» **Work instruction**: Repeat the records below exactly. Omit the pictures.

» **Rendered images with source text**:
"""
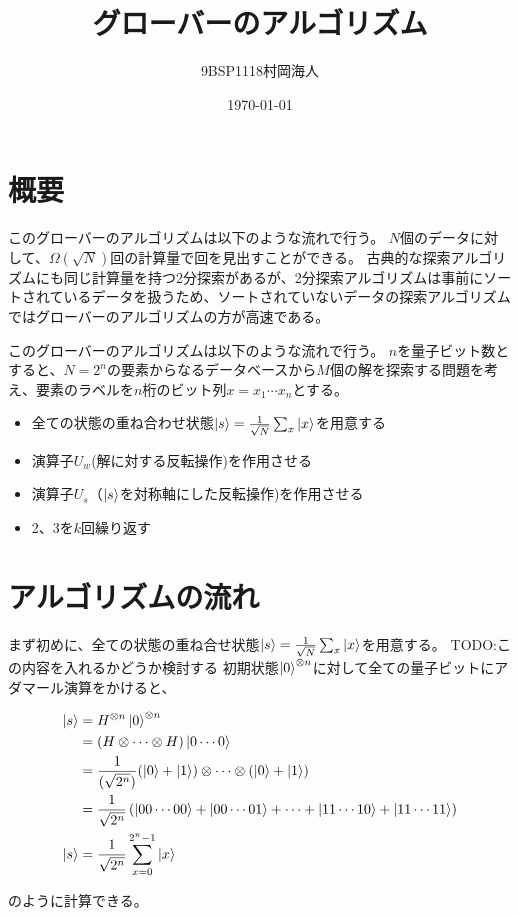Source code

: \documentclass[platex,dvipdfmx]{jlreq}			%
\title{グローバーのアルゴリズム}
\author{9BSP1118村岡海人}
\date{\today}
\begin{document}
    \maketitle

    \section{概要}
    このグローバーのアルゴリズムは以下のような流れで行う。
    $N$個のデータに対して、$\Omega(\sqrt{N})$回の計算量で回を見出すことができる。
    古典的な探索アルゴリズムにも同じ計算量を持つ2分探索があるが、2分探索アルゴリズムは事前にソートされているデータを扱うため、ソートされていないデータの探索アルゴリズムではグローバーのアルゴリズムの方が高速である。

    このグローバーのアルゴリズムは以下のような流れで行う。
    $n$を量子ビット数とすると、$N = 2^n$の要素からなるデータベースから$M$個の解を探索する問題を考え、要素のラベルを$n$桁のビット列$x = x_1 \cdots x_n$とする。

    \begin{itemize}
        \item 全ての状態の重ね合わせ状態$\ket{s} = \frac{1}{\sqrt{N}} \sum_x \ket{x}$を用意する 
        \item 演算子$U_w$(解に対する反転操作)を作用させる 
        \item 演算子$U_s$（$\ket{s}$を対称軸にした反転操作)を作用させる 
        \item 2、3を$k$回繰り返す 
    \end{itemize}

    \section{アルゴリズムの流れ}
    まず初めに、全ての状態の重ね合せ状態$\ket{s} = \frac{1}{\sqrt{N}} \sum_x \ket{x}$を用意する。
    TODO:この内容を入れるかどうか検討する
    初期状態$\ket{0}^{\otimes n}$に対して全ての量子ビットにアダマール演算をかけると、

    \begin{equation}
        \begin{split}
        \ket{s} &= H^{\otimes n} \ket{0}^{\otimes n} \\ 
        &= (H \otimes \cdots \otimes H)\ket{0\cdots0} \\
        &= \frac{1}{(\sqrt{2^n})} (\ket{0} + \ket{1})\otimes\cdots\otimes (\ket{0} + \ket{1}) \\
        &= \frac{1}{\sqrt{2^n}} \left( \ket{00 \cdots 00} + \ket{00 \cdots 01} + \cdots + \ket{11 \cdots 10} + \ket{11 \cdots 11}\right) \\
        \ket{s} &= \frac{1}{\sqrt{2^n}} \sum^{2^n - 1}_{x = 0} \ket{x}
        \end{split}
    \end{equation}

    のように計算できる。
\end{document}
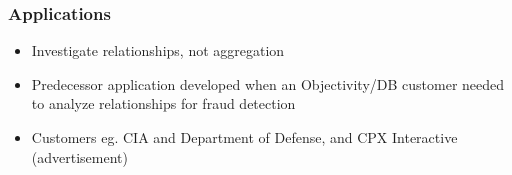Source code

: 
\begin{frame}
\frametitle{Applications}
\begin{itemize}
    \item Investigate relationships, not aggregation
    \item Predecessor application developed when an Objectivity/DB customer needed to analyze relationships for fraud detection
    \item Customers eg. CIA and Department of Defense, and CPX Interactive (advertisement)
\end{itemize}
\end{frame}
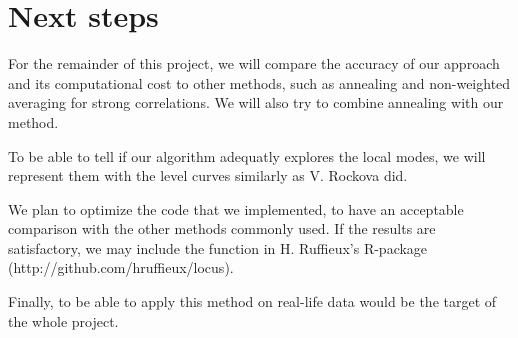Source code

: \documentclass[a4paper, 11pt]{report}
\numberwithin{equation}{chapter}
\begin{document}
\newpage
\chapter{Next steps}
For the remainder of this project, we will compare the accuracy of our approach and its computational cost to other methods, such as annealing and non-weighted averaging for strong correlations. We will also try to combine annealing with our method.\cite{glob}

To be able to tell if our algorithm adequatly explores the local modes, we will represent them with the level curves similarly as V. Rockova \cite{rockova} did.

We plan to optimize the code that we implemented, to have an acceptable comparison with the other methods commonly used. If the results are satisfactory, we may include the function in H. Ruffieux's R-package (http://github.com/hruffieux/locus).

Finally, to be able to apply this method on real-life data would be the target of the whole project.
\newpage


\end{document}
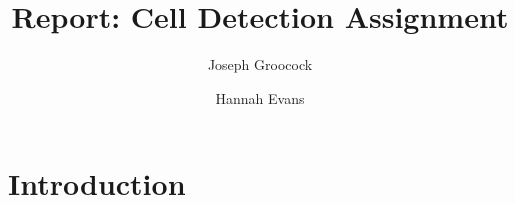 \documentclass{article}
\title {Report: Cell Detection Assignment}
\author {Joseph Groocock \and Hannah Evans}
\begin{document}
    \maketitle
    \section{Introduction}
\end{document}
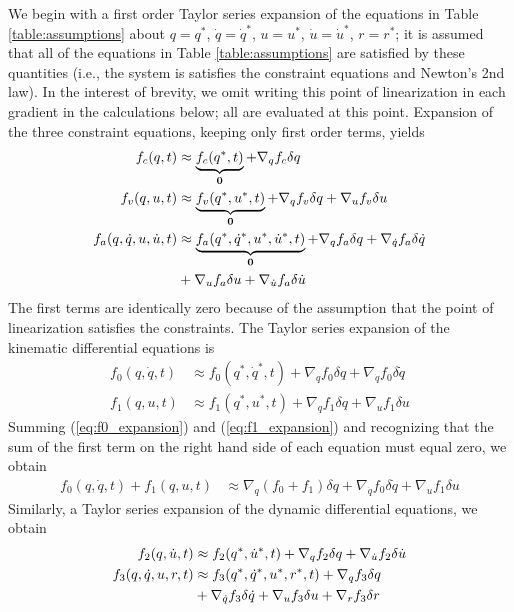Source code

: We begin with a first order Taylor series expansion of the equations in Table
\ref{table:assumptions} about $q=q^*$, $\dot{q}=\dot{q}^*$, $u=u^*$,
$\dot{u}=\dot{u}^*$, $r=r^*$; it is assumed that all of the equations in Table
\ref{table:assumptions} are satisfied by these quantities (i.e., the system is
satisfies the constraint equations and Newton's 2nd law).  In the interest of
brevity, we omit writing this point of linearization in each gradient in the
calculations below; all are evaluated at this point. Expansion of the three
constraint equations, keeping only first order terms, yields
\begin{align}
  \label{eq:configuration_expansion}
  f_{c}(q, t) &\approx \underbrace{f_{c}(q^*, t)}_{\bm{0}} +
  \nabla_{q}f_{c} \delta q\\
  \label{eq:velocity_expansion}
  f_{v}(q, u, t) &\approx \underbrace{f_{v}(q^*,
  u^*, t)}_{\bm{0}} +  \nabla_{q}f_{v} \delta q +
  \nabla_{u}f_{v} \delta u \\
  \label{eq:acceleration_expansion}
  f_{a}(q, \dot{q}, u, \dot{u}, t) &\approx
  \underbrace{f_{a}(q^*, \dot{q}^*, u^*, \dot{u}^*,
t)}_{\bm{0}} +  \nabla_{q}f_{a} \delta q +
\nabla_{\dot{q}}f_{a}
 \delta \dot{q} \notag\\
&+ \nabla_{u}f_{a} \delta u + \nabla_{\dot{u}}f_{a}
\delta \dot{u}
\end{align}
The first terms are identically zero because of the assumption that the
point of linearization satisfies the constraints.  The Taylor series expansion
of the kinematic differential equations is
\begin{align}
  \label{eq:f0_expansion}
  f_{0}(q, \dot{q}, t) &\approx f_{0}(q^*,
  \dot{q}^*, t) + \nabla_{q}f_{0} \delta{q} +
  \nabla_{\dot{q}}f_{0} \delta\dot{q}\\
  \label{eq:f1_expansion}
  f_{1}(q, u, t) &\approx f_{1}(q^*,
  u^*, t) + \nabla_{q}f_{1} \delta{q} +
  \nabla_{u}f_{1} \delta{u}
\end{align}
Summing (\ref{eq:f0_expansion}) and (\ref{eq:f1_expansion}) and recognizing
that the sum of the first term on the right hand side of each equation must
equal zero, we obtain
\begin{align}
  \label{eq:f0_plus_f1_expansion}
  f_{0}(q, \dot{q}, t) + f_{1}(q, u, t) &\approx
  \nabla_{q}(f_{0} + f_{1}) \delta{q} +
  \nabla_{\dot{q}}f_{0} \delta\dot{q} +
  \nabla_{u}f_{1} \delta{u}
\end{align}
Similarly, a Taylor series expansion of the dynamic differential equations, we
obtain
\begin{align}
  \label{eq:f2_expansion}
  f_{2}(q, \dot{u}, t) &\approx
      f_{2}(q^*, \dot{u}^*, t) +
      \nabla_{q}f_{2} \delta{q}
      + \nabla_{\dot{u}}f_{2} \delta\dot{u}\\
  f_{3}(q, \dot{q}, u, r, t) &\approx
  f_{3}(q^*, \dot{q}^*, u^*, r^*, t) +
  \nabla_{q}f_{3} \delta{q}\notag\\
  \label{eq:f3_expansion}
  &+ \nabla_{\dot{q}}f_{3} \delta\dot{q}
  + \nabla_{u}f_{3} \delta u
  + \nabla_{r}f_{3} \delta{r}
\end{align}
"""
» **Result below**:
Source code

: \documentclass[platex,dvipdfmx]{jlreq}			%
\title{グローバーのアルゴリズム}
\author{9BSP1118村岡海人}
\date{\today}
\begin{document}
    \maketitle

    \section{概要}
    このグローバーのアルゴリズムは以下のような流れで行う。
    $N$個のデータに対して、$\Omega(\sqrt{N})$回の計算量で回を見出すことができる。
    古典的な探索アルゴリズムにも同じ計算量を持つ2分探索があるが、2分探索アルゴリズムは事前にソートされているデータを扱うため、ソートされていないデータの探索アルゴリズムではグローバーのアルゴリズムの方が高速である。

    このグローバーのアルゴリズムは以下のような流れで行う。
    $n$を量子ビット数とすると、$N = 2^n$の要素からなるデータベースから$M$個の解を探索する問題を考え、要素のラベルを$n$桁のビット列$x = x_1 \cdots x_n$とする。

    \begin{itemize}
        \item 全ての状態の重ね合わせ状態$\ket{s} = \frac{1}{\sqrt{N}} \sum_x \ket{x}$を用意する 
        \item 演算子$U_w$(解に対する反転操作)を作用させる 
        \item 演算子$U_s$（$\ket{s}$を対称軸にした反転操作)を作用させる 
        \item 2、3を$k$回繰り返す 
    \end{itemize}

    \section{アルゴリズムの流れ}
    まず初めに、全ての状態の重ね合せ状態$\ket{s} = \frac{1}{\sqrt{N}} \sum_x \ket{x}$を用意する。
    TODO:この内容を入れるかどうか検討する
    初期状態$\ket{0}^{\otimes n}$に対して全ての量子ビットにアダマール演算をかけると、

    \begin{equation}
        \begin{split}
        \ket{s} &= H^{\otimes n} \ket{0}^{\otimes n} \\ 
        &= (H \otimes \cdots \otimes H)\ket{0\cdots0} \\
        &= \frac{1}{(\sqrt{2^n})} (\ket{0} + \ket{1})\otimes\cdots\otimes (\ket{0} + \ket{1}) \\
        &= \frac{1}{\sqrt{2^n}} \left( \ket{00 \cdots 00} + \ket{00 \cdots 01} + \cdots + \ket{11 \cdots 10} + \ket{11 \cdots 11}\right) \\
        \ket{s} &= \frac{1}{\sqrt{2^n}} \sum^{2^n - 1}_{x = 0} \ket{x}
        \end{split}
    \end{equation}

    のように計算できる。
\end{document}
Source code

: 
\begin{frame}
\frametitle{Applications}
\begin{itemize}
    \item Investigate relationships, not aggregation
    \item Predecessor application developed when an Objectivity/DB customer needed to analyze relationships for fraud detection
    \item Customers eg. CIA and Department of Defense, and CPX Interactive (advertisement)
\end{itemize}
\end{frame}
Source code

: \documentclass[a4paper, 11pt]{report}
\numberwithin{equation}{chapter}
\begin{document}
\newpage
\chapter{Next steps}
For the remainder of this project, we will compare the accuracy of our approach and its computational cost to other methods, such as annealing and non-weighted averaging for strong correlations. We will also try to combine annealing with our method.\cite{glob}

To be able to tell if our algorithm adequatly explores the local modes, we will represent them with the level curves similarly as V. Rockova \cite{rockova} did.

We plan to optimize the code that we implemented, to have an acceptable comparison with the other methods commonly used. If the results are satisfactory, we may include the function in H. Ruffieux's R-package (http://github.com/hruffieux/locus).

Finally, to be able to apply this method on real-life data would be the target of the whole project.
\newpage


\end{document}
 \documentclass{article}
\title {Report: Cell Detection Assignment}
\author {Joseph Groocock \and Hannah Evans}
\begin{document}
    \maketitle
    \section{Introduction}
\end{document}
Source code

: We begin with a first order Taylor series expansion of the equations in Table
\ref{table:assumptions} about $q=q^*$, $\dot{q}=\dot{q}^*$, $u=u^*$,
$\dot{u}=\dot{u}^*$, $r=r^*$; it is assumed that all of the equations in Table
\ref{table:assumptions} are satisfied by these quantities (i.e., the system is
satisfies the constraint equations and Newton's 2nd law).  In the interest of
brevity, we omit writing this point of linearization in each gradient in the
calculations below; all are evaluated at this point. Expansion of the three
constraint equations, keeping only first order terms, yields
\begin{align}
  \label{eq:configuration_expansion}
  f_{c}(q, t) &\approx \underbrace{f_{c}(q^*, t)}_{\bm{0}} +
  \nabla_{q}f_{c} \delta q\\
  \label{eq:velocity_expansion}
  f_{v}(q, u, t) &\approx \underbrace{f_{v}(q^*,
  u^*, t)}_{\bm{0}} +  \nabla_{q}f_{v} \delta q +
  \nabla_{u}f_{v} \delta u \\
  \label{eq:acceleration_expansion}
  f_{a}(q, \dot{q}, u, \dot{u}, t) &\approx
  \underbrace{f_{a}(q^*, \dot{q}^*, u^*, \dot{u}^*,
t)}_{\bm{0}} +  \nabla_{q}f_{a} \delta q +
\nabla_{\dot{q}}f_{a}
 \delta \dot{q} \notag\\
&+ \nabla_{u}f_{a} \delta u + \nabla_{\dot{u}}f_{a}
\delta \dot{u}
\end{align}
The first terms are identically zero because of the assumption that the
point of linearization satisfies the constraints.  The Taylor series expansion
of the kinematic differential equations is
\begin{align}
  \label{eq:f0_expansion}
  f_{0}(q, \dot{q}, t) &\approx f_{0}(q^*,
  \dot{q}^*, t) + \nabla_{q}f_{0} \delta{q} +
  \nabla_{\dot{q}}f_{0} \delta\dot{q}\\
  \label{eq:f1_expansion}
  f_{1}(q, u, t) &\approx f_{1}(q^*,
  u^*, t) + \nabla_{q}f_{1} \delta{q} +
  \nabla_{u}f_{1} \delta{u}
\end{align}
Summing (\ref{eq:f0_expansion}) and (\ref{eq:f1_expansion}) and recognizing
that the sum of the first term on the right hand side of each equation must
equal zero, we obtain
\begin{align}
  \label{eq:f0_plus_f1_expansion}
  f_{0}(q, \dot{q}, t) + f_{1}(q, u, t) &\approx
  \nabla_{q}(f_{0} + f_{1}) \delta{q} +
  \nabla_{\dot{q}}f_{0} \delta\dot{q} +
  \nabla_{u}f_{1} \delta{u}
\end{align}
Similarly, a Taylor series expansion of the dynamic differential equations, we
obtain
\begin{align}
  \label{eq:f2_expansion}
  f_{2}(q, \dot{u}, t) &\approx
      f_{2}(q^*, \dot{u}^*, t) +
      \nabla_{q}f_{2} \delta{q}
      + \nabla_{\dot{u}}f_{2} \delta\dot{u}\\
  f_{3}(q, \dot{q}, u, r, t) &\approx
  f_{3}(q^*, \dot{q}^*, u^*, r^*, t) +
  \nabla_{q}f_{3} \delta{q}\notag\\
  \label{eq:f3_expansion}
  &+ \nabla_{\dot{q}}f_{3} \delta\dot{q}
  + \nabla_{u}f_{3} \delta u
  + \nabla_{r}f_{3} \delta{r}
\end{align}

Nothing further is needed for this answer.